_Stored data_.
BEGIN
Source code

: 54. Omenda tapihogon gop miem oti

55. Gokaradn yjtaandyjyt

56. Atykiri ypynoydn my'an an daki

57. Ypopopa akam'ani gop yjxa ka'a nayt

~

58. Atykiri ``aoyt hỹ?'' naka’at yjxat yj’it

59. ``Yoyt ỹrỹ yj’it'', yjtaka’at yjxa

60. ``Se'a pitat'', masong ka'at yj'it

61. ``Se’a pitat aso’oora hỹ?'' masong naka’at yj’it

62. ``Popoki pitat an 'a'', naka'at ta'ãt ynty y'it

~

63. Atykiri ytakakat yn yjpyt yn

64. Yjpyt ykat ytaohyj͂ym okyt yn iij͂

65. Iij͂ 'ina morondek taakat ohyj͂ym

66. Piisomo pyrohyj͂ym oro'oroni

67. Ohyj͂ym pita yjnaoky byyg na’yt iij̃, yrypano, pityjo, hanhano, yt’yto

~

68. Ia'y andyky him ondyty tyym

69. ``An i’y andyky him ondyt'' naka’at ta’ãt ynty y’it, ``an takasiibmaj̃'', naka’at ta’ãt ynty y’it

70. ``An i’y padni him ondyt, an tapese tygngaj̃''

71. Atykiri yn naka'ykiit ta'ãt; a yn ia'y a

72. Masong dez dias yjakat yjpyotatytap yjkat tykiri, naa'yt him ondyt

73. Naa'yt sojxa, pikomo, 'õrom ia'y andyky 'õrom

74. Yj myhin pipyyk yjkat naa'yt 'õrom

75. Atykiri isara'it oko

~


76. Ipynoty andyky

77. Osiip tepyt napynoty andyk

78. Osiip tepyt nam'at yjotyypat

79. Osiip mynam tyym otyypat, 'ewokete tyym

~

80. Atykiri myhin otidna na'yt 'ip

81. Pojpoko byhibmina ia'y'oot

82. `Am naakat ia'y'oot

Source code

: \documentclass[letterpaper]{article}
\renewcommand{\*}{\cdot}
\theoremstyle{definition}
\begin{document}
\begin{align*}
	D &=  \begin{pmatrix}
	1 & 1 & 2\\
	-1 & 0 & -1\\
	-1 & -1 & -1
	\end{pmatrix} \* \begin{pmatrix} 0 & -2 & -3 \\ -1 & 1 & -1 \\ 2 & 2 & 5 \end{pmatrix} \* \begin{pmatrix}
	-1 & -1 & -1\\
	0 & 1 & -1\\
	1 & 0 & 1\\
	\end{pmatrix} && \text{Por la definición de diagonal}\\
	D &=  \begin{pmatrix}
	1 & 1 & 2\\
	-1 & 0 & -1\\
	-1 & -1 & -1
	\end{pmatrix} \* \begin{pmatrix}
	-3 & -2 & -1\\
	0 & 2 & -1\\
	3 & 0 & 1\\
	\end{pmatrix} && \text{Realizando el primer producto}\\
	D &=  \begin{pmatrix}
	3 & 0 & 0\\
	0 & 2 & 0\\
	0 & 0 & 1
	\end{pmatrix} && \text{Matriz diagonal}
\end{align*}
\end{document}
END
_DESCRIPTION OF THE TASK_.
From the entries above, tally every line holding the string "yjkat". Give only the count.

_SOLVED PROBLEM_.
2